__WHAT IS EXPECTED__
The word "grand" occurs in some lines of the data. Return each such line.

..........

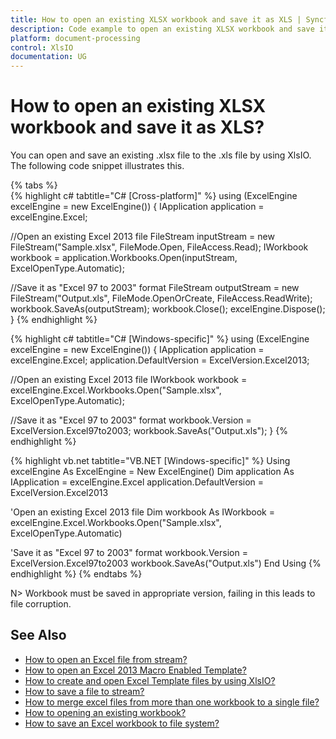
 ```yaml
---
title: How to open an existing XLSX workbook and save it as XLS | Syncfusion
description: Code example to open an existing XLSX workbook and save it as XLS using Syncfusion .NET Excel library (XlsIO).
platform: document-processing
control: XlsIO
documentation: UG
---
```


# How to open an existing XLSX workbook and save it as XLS?

You can open and save an existing .xlsx file to the .xls file by using XlsIO. The following code snippet illustrates this.

{% tabs %}  
{% highlight c# tabtitle="C# [Cross-platform]" %}
using (ExcelEngine excelEngine = new ExcelEngine())
{
  IApplication application = excelEngine.Excel;

  //Open an existing Excel 2013 file
  FileStream inputStream = new FileStream("Sample.xlsx", FileMode.Open, FileAccess.Read);
  IWorkbook workbook = application.Workbooks.Open(inputStream, ExcelOpenType.Automatic);

  //Save it as "Excel 97 to 2003" format
  FileStream outputStream = new FileStream("Output.xls", FileMode.OpenOrCreate, FileAccess.ReadWrite);
  workbook.SaveAs(outputStream);
  workbook.Close();
  excelEngine.Dispose();
}
{% endhighlight %}

{% highlight c# tabtitle="C# [Windows-specific]" %}
using (ExcelEngine excelEngine = new ExcelEngine())
{
  IApplication application = excelEngine.Excel;
  application.DefaultVersion = ExcelVersion.Excel2013;

  //Open an existing Excel 2013 file
  IWorkbook workbook = excelEngine.Excel.Workbooks.Open("Sample.xlsx", ExcelOpenType.Automatic);

  //Save it as "Excel 97 to 2003" format
  workbook.Version = ExcelVersion.Excel97to2003;
  workbook.SaveAs("Output.xls");
}
{% endhighlight %}

{% highlight vb.net tabtitle="VB.NET [Windows-specific]" %}
Using excelEngine As ExcelEngine = New ExcelEngine()
  Dim application As IApplication = excelEngine.Excel
  application.DefaultVersion = ExcelVersion.Excel2013

  'Open an existing Excel 2013 file
  Dim workbook As IWorkbook = excelEngine.Excel.Workbooks.Open("Sample.xlsx", ExcelOpenType.Automatic)

  'Save it as "Excel 97 to 2003" format
  workbook.Version = ExcelVersion.Excel97to2003
  workbook.SaveAs("Output.xls")
End Using
{% endhighlight %}
{% endtabs %}  

N> Workbook must be saved in appropriate version, failing in this leads to file corruption.

## See Also

* [How to open an Excel file from stream?](how-to-open-an-excel-file-from-stream)
* [How to open an Excel 2013 Macro Enabled Template?](how-to-open-an-excel-2013-macro-enabled-template)
* [How to create and open Excel Template files by using XlsIO?](how-to-create-and-open-excel-template-files-by-using-xlsio)
* [How to save a file to stream?](how-to-save-a-file-to-stream)
* [How to merge excel files from more than one workbook to a single file?](how-to-merge-excel-files-from-more-than-one-workbook-to-a-single-file)
* [How to opening an existing workbook?](https://help.syncfusion.com/file-formats/xlsio/loading-and-saving-workbook#opening-an-existing-workbook)
* [How to save an Excel workbook to file system?](https://help.syncfusion.com/file-formats/xlsio/loading-and-saving-workbook#saving-a-excel-workbook-to-file-system)
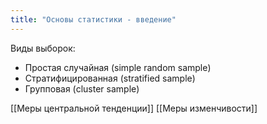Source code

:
 ```yaml
---
title: "Основы статистики - введение"
---
```


Виды выборок:
- Простая случайная (simple random sample)
- Стратифицированная (stratified sample)
- Групповая (cluster sample)

[[Меры центральной тенденции]]
[[Меры изменчивости]]
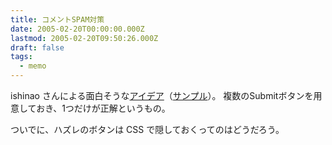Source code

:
 ```yaml
---
title: コメントSPAM対策
date: 2005-02-20T00:00:00.000Z
lastmod: 2005-02-20T09:50:26.000Z
draft: false
tags:
  - memo
---
```


ishinao さんによる面白そうな[アイデア](http://tdiary.ishinao.net/20050218.html#p01)（[サンプル](http://dev.ishinao.net/sample/form_auth_by_submit.php)）。 複数のSubmitボタンを用意しておき、1つだけが正解というもの。

ついでに、ハズレのボタンは CSS で隠しておくってのはどうだろう。
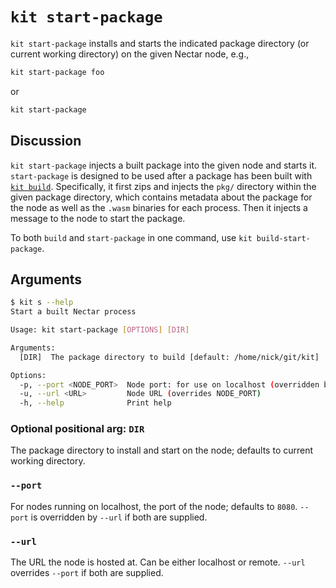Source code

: # `kit start-package`

`kit start-package` installs and starts the indicated package directory (or current working directory) on the given Nectar node, e.g.,

```bash
kit start-package foo
```

or

```bash
kit start-package
```

## Discussion

`kit start-package` injects a built package into the given node and starts it.
`start-package` is designed to be used after a package has been built with [`kit build`](./build.md).
Specifically, it first zips and injects the `pkg/` directory within the given package directory, which contains metadata about the package for the node as well as the `.wasm` binaries for each process.
Then it injects a message to the node to start the package.

To both `build` and `start-package` in one command, use `kit build-start-package`.

## Arguments

```bash
$ kit s --help
Start a built Nectar process

Usage: kit start-package [OPTIONS] [DIR]

Arguments:
  [DIR]  The package directory to build [default: /home/nick/git/kit]

Options:
  -p, --port <NODE_PORT>  Node port: for use on localhost (overridden by URL) [default: 8080]
  -u, --url <URL>         Node URL (overrides NODE_PORT)
  -h, --help              Print help
```

### Optional positional arg: `DIR`

The package directory to install and start on the node; defaults to current working directory.

### `--port`

For nodes running on localhost, the port of the node; defaults to `8080`.
`--port` is overridden by `--url` if both are supplied.

### `--url`

The URL the node is hosted at.
Can be either localhost or remote.
`--url` overrides `--port` if both are supplied.
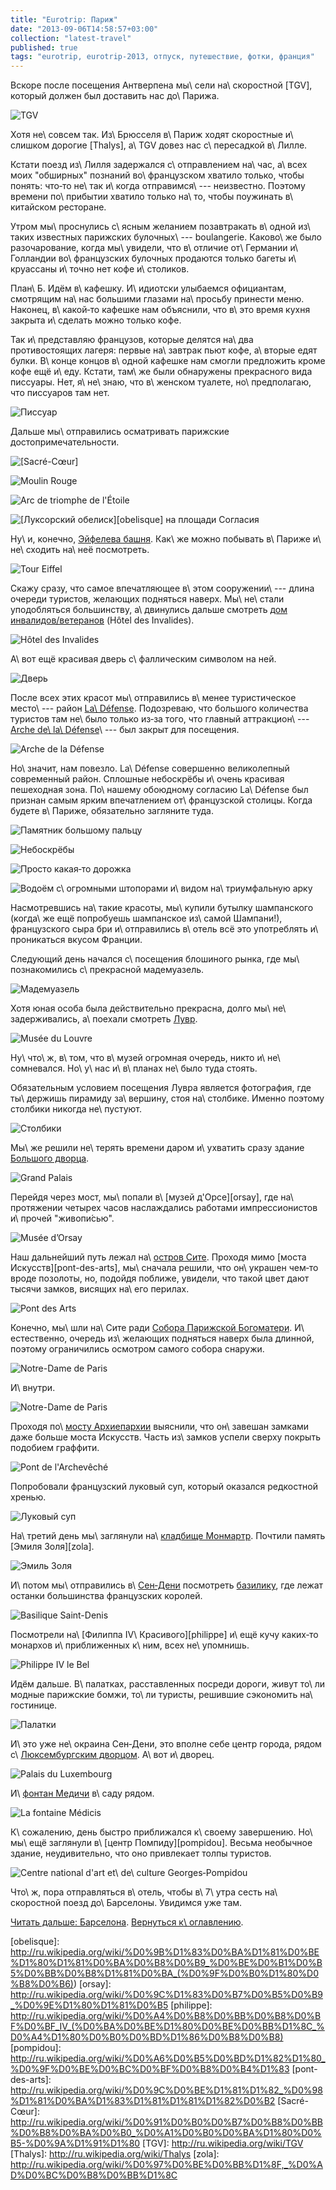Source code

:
 ```yaml
---
title: "Eurotrip: Париж"
date: "2013-09-06T14:58:57+03:00"
collection: "latest-travel"
published: true
tags: "eurotrip, eurotrip-2013, отпуск, путешествие, фотки, франция"
---
```


Вскоре после посещения Антверпена мы\ сели на\ скоростной [TGV], который должен был доставить нас до\ Парижа.

![TGV](/images/travel/2013-08-eurotrip/paris-tgv.jpg "TGV")

Хотя не\ совсем так. Из\ Брюсселя в\ Париж ходят скоростные и\ слишком дорогие [Thalys], а\ TGV довез нас с\ пересадкой
в\ Лилле.

Кстати поезд из\ Лилля задержался с\ отправлением на\ час, а\ всех моих "обширных" познаний во\ французском хватило
только, чтобы понять: что&#8209;то не\ так и\ когда отправимся\ --- неизвестно. Поэтому времени по\ прибытии хватило
только на\ то, чтобы поужинать в\ китайском ресторане.

Утром мы\ проснулись с\ ясным желанием позавтракать в\ одной из\ таких известных парижских булочных\ --- boulangerie.
Каково\ же было разочарование, когда мы\ увидели, что в\ отличие от\ Германии и\ Голландии во\ французских булочных
продаются только багеты и\ круассаны и\ точно нет кофе и\ столиков.

План\ Б. Идём в\ кафешку. И\ идиотски улыбаемся официантам, смотрящим на\ нас большими глазами на\ просьбу принести
меню. Наконец, в\ какой&#8209;то кафешке нам объяснили, что в\ это время кухня закрыта и\ сделать можно только кофе.

Так и\ представляю французов, которые делятся на\ два противостоящих лагеря: первые на\ завтрак пьют кофе, а\ вторые
едят булки. В\ конце концов в\ одной кафешке нам смогли предложить кроме кофе ещё и\ еду. Кстати, там\ же были
обнаружены прекрасного вида писсуары. Нет, я\ не\ знаю, что в\ женском туалете, но\ предполагаю, что писсуаров там нет.

![Писсуар](/images/travel/2013-08-eurotrip/paris-urinals.jpg "Писсуар")

Дальше мы\ отправились осматривать парижские достопримечательности.

![[Sacré-Cœur]](/images/travel/2013-08-eurotrip/paris-sacre-coeur.jpg "Sacré-Cœur")

![[Moulin Rouge]](/images/travel/2013-08-eurotrip/paris-moulin-rouge.jpg "Moulin Rouge")

![[Arc de triomphe de l'Étoile]](/images/travel/2013-08-eurotrip/paris-arc-de-triomphe.jpg "Arc de triomphe de l'Étoile")

![[Луксорский обелиск][obelisque] на [площади Согласия][daccord]](/images/travel/2013-08-eurotrip/paris-obelisque-de-louxor.jpg "Obélisque de Louxor")

Ну\ и, конечно, [Эйфелева башня][eiffel]. Как\ же можно побывать в\ Париже и\ не\ сходить на\ неё посмотреть.

![Tour Eiffel](/images/travel/2013-08-eurotrip/paris-tour-eiffel.jpg "Tour Eiffel")

Скажу сразу, что самое впечатляющее в\ этом сооружении\ --- длина очереди туристов, желающих подняться наверх.
Мы\ не\ стали уподобляться большинству, а\ двинулись дальше смотреть [дом инвалидов/ветеранов][invalides] (Hôtel des
Invalides).

![Hôtel des Invalides](/images/travel/2013-08-eurotrip/paris-hotel-des-invalides.jpg "Hôtel des Invalides")

А\ вот ещё красивая дверь с\ фаллическим символом на ней.

![Дверь](/images/travel/2013-08-eurotrip/paris-door.jpg "Дверь")

После всех этих красот мы\ отправились в\ менее туристическое место\ --- район [La\ Défense][defense]. Подозреваю, что
большого количества туристов там не\ было только из&#8209;за того, что главный аттракцион\ ---
[Arche de\ la\ Défense][arche]\ --- был закрыт для посещения.

![Arche de la Défense](/images/travel/2013-08-eurotrip/paris-arche-de-la-defense.jpg "Arche de la Défense")

Но\ значит, нам повезло. La\ Défense совершенно великолепный современный район. Сплошные небоскрёбы и\ очень красивая
пешеходная зона. По\ нашему обоюдному согласию La\ Défense был признан самым ярким впечатлением от\ французской столицы.
Когда будете в\ Париже, обязательно загляните туда.

![Памятник большому пальцу](/images/travel/2013-08-eurotrip/paris-thumb.jpg "Памятник большому пальцу")

![Небоскрёбы](/images/travel/2013-08-eurotrip/paris-skyscrapers.jpg "Небоскрёбы")

![Просто какая&#8209;то дорожка](/images/travel/2013-08-eurotrip/paris-walkway.jpg "Просто какая-то дорожка")

![Водоём с\ огромными штопорами и\ видом на\ триумфальную арку](/images/travel/2013-08-eurotrip/paris-corkscrews.jpg "Водоём")

Насмотревшись на\ такие красоты, мы\ купили бутылку шампанского (когда\ же ещё попробуешь шампанское из\ самой
Шампани!), французского сыра бри и\ отправились в\ отель всё это употреблять и\ проникаться вкусом Франции.

Следующий день начался с\ посещения блошиного рынка, где мы\ познакомились с\ прекрасной мадемуазель.

![Мадемуазель](/images/travel/2013-08-eurotrip/paris-mademoiselle.jpg "Мадемуазель")

Хотя юная особа была действительно прекрасна, долго мы\ не\ задерживались, а\ поехали смотреть [Лувр][louvre].

![Musée du Louvre](/images/travel/2013-08-eurotrip/paris-louvre.jpg "Musée du Louvre")

Ну\ что\ ж, в\ том, что в\ музей огромная очередь, никто и\ не\ сомневался. Но\ у\ нас и\ в\ планах не\ было туда
стоять.

Обязательным условием посещения Лувра является фотография, где ты\ держишь пирамиду за\ вершину, стоя на\ столбике.
Именно поэтому столбики никогда не\ пустуют.

![Столбики](/images/travel/2013-08-eurotrip/paris-pyramids.jpg "Столбики")

Мы\ же решили не\ терять времени даром и\ ухватить сразу здание [Большого дворца][grand-palais].

![Grand Palais](/images/travel/2013-08-eurotrip/paris-grand-palais.jpg "Grand Palais")

Перейдя через мост, мы\ попали в\ [музей д'Орсе][orsay], где на\ протяжении четырех часов наслаждались работами
импрессионистов и\ прочей "живопи&#769;сью".

![Musée d’Orsay](/images/travel/2013-08-eurotrip/paris-musee-d-orsay.jpg "Musée d’Orsay")

Наш дальнейший путь лежал на\ [остров Сите][cite]. Проходя мимо [моста Искусств][pont-des-arts], мы\ сначала решили, что
он\ украшен чем&#8209;то вроде позолоты, но, подойдя поближе, увидели, что такой цвет дают тысячи замков, висящих
на\ его перилах.

![Pont des Arts](/images/travel/2013-08-eurotrip/paris-pont-des-arts.jpg "Pont des Arts")

Конечно, мы\ шли на\ Сите ради [Собора Парижской Богоматери][notre-dame]. И\ естественно, очередь из\ желающих подняться
наверх была длинной, поэтому ограничились осмотром самого собора снаружи.

![Notre-Dame de Paris](/images/travel/2013-08-eurotrip/paris-notre-dame.jpg "Notre-Dame de Paris")

И\ внутри.

![Notre-Dame de Paris](/images/travel/2013-08-eurotrip/paris-notre-dame-inside.jpg "Notre-Dame de Paris")

Проходя по\ [мосту Архиепархии][archeveche] выяснили, что он\ завешан замками даже больше моста Искусств. Часть
из\ замков успели сверху покрыть подобием граффити.

![Pont de l'Archevêché](/images/travel/2013-08-eurotrip/paris-pont-de-l-archeveche.jpg "Pont de l'Archevêché")

Попробовали французский луковый суп, который оказался редкостной хренью. 

![Луковый суп](/images/travel/2013-08-eurotrip/paris-onion-soup.jpg "Луковый суп")

На\ третий день мы\ заглянули на\ [кладбище Монмартр][montmartre]. Почтили память [Эмиля Золя][zola].

![Эмиль Золя](/images/travel/2013-08-eurotrip/paris-emil-zola.jpg "Эмиль Золя")

И\ потом мы\ отправились в\ [Сен&#8209;Дени][denis] посмотреть [базилику][abbaye], где лежат останки большинства французских
королей.

![Basilique Saint-Denis](/images/travel/2013-08-eurotrip/paris-saint-denis.jpg "Basilique Saint-Denis")

Посмотрели на\ [Филиппа IV\ Красивого][philippe] и\ ещё кучу каких&#8209;то монархов и\ приближенных к\ ним, всех
не\ упомнишь.

![Philippe IV le Bel](/images/travel/2013-08-eurotrip/paris-philippe-iv.jpg "Philippe IV le Bel")

Идём дальше. В\ палатках, расставленных посреди дороги, живут то\ ли модные парижские бомжи, то\ ли туристы, решившие
сэкономить на\ гостинице.

![Палатки](/images/travel/2013-08-eurotrip/paris-tents.jpg "Палатки")

И\ это уже не\ окраина Сен&#8209;Дени, это вполне себе центр города, рядом с\ [Люксембургским дворцом][luxembourg].
А\ вот и\ дворец.

![Palais du Luxembourg](/images/travel/2013-08-eurotrip/paris-palais-du-luxembourg.jpg "Palais du Luxembourg")

И\ [фонтан Медичи][medici] в\ саду рядом.

![La fontaine Médicis](/images/travel/2013-08-eurotrip/paris-la-fontaine-medicis.jpg "La fontaine Médicis")

К\ сожалению, день быстро приближался к\ своему завершению. Но\ мы\ ещё заглянули в\ [центр Помпиду][pompidou]. Весьма
необычное здание, неудивительно, что оно привлекает толпы туристов.

![Centre national d'art et\ de\ culture Georges&#8209;Pompidou](/images/travel/2013-08-eurotrip/paris-pompidou.jpg "Centre national d'art et de culture Georges-Pompidou")

Что\ ж, пора отправляться в\ отель, чтобы в\ 7\ утра сесть на\ скоростной поезд до\ Барселоны. Увидимся уже там.

[Читать дальше: Барселона](/post/eurotrip-barcelona/). [Вернуться к\ оглавлению](/post/eurotrip-2013/).

[abbaye]: http://ru.wikipedia.org/wiki/%D0%90%D0%B1%D0%B1%D0%B0%D1%82%D1%81%D1%82%D0%B2%D0%BE_%D0%A1%D0%B5%D0%BD-%D0%94%D0%B5%D0%BD%D0%B8
[Arc de triomphe de l'Étoile]: http://ru.wikipedia.org/wiki/%D0%A2%D1%80%D0%B8%D1%83%D0%BC%D1%84%D0%B0%D0%BB%D1%8C%D0%BD%D0%B0%D1%8F_%D0%B0%D1%80%D0%BA%D0%B0_(%D0%9F%D0%B0%D1%80%D0%B8%D0%B6)
[arche]: http://ru.wikipedia.org/wiki/%D0%91%D0%BE%D0%BB%D1%8C%D1%88%D0%B0%D1%8F_%D0%B0%D1%80%D0%BA%D0%B0_%D0%94%D0%B5%D1%84%D0%B0%D0%BD%D1%81
[archeveche]: http://ru.wikipedia.org/wiki/%D0%9C%D0%BE%D1%81%D1%82_%D0%90%D1%80%D1%85%D0%B8%D0%B5%D0%BF%D0%B0%D1%80%D1%85%D0%B8%D0%B8
[cite]: http://ru.wikipedia.org/wiki/%D0%9E%D1%81%D1%82%D1%80%D0%BE%D0%B2_%D0%A1%D0%B8%D1%82%D0%B5
[daccord]: http://ru.wikipedia.org/wiki/%D0%9F%D0%BB%D0%BE%D1%89%D0%B0%D0%B4%D1%8C_%D0%A1%D0%BE%D0%B3%D0%BB%D0%B0%D1%81%D0%B8%D1%8F
[defense]: http://ru.m.wikipedia.org/wiki/%D0%94%D0%B5%D1%84%D0%B0%D0%BD%D1%81
[denis]: http://ru.wikipedia.org/wiki/%D0%A1%D0%B5%D0%BD-%D0%94%D0%B5%D0%BD%D0%B8
[eiffel]: http://ru.wikipedia.org/wiki/%D0%AD%D0%B9%D1%84%D0%B5%D0%BB%D0%B5%D0%B2%D0%B0_%D0%B1%D0%B0%D1%88%D0%BD%D1%8F
[grand-palais]: http://ru.wikipedia.org/wiki/%D0%91%D0%BE%D0%BB%D1%8C%D1%88%D0%BE%D0%B9_%D0%B4%D0%B2%D0%BE%D1%80%D0%B5%D1%86_(%D0%9F%D0%B0%D1%80%D0%B8%D0%B6)
[invalides]: http://ru.wikipedia.org/wiki/%D0%94%D0%BE%D0%BC_%D0%B8%D0%BD%D0%B2%D0%B0%D0%BB%D0%B8%D0%B4%D0%BE%D0%B2
[louvre]: http://ru.wikipedia.org/wiki/%D0%9B%D1%83%D0%B2%D1%80
[luxembourg]: http://ru.wikipedia.org/wiki/%D0%9B%D1%8E%D0%BA%D1%81%D0%B5%D0%BC%D0%B1%D1%83%D1%80%D0%B3%D1%81%D0%BA%D0%B8%D0%B9_%D0%B4%D0%B2%D0%BE%D1%80%D0%B5%D1%86
[medici]: http://en.wikipedia.org/wiki/Medici_Fountain
[montmartre]: http://ru.wikipedia.org/wiki/%D0%9A%D0%BB%D0%B0%D0%B4%D0%B1%D0%B8%D1%89%D0%B5_%D0%9C%D0%BE%D0%BD%D0%BC%D0%B0%D1%80%D1%82%D1%80
[Moulin Rouge]: http://ru.wikipedia.org/wiki/%D0%9C%D1%83%D0%BB%D0%B5%D0%BD_%D0%A0%D1%83%D0%B6
[notre-dame]: http://ru.wikipedia.org/wiki/%D0%A1%D0%BE%D0%B1%D0%BE%D1%80_%D0%9F%D0%B0%D1%80%D0%B8%D0%B6%D1%81%D0%BA%D0%BE%D0%B9_%D0%91%D0%BE%D0%B3%D0%BE%D0%BC%D0%B0%D1%82%D0%B5%D1%80%D0%B8
[obelisque]: http://ru.wikipedia.org/wiki/%D0%9B%D1%83%D0%BA%D1%81%D0%BE%D1%80%D1%81%D0%BA%D0%B8%D0%B9_%D0%BE%D0%B1%D0%B5%D0%BB%D0%B8%D1%81%D0%BA_(%D0%9F%D0%B0%D1%80%D0%B8%D0%B6))
[orsay]: http://ru.wikipedia.org/wiki/%D0%9C%D1%83%D0%B7%D0%B5%D0%B9_%D0%9E%D1%80%D1%81%D0%B5
[philippe]: http://ru.wikipedia.org/wiki/%D0%A4%D0%B8%D0%BB%D0%B8%D0%BF%D0%BF_IV_(%D0%BA%D0%BE%D1%80%D0%BE%D0%BB%D1%8C_%D0%A4%D1%80%D0%B0%D0%BD%D1%86%D0%B8%D0%B8)
[pompidou]: http://ru.wikipedia.org/wiki/%D0%A6%D0%B5%D0%BD%D1%82%D1%80_%D0%9F%D0%BE%D0%BC%D0%BF%D0%B8%D0%B4%D1%83
[pont-des-arts]: http://ru.wikipedia.org/wiki/%D0%9C%D0%BE%D1%81%D1%82_%D0%98%D1%81%D0%BA%D1%83%D1%81%D1%81%D1%82%D0%B2
[Sacré-Cœur]: http://ru.wikipedia.org/wiki/%D0%91%D0%B0%D0%B7%D0%B8%D0%BB%D0%B8%D0%BA%D0%B0_%D0%A1%D0%B0%D0%BA%D1%80%D0%B5-%D0%9A%D1%91%D1%80
[TGV]: http://ru.wikipedia.org/wiki/TGV
[Thalys]: http://ru.wikipedia.org/wiki/Thalys
[zola]: http://ru.wikipedia.org/wiki/%D0%97%D0%BE%D0%BB%D1%8F,_%D0%AD%D0%BC%D0%B8%D0%BB%D1%8C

..........

__TASK RESULT__
Мы\ же решили не\ терять времени даром и\ ухватить сразу здание [Большого дворца][grand-palais].
![Grand Palais](/images/travel/2013-08-eurotrip/paris-grand-palais.jpg "Grand Palais")
[grand-palais]: http://ru.wikipedia.org/wiki/%D0%91%D0%BE%D0%BB%D1%8C%D1%88%D0%BE%D0%B9_%D0%B4%D0%B2%D0%BE%D1%80%D0%B5%D1%86_(%D0%9F%D0%B0%D1%80%D0%B8%D0%B6)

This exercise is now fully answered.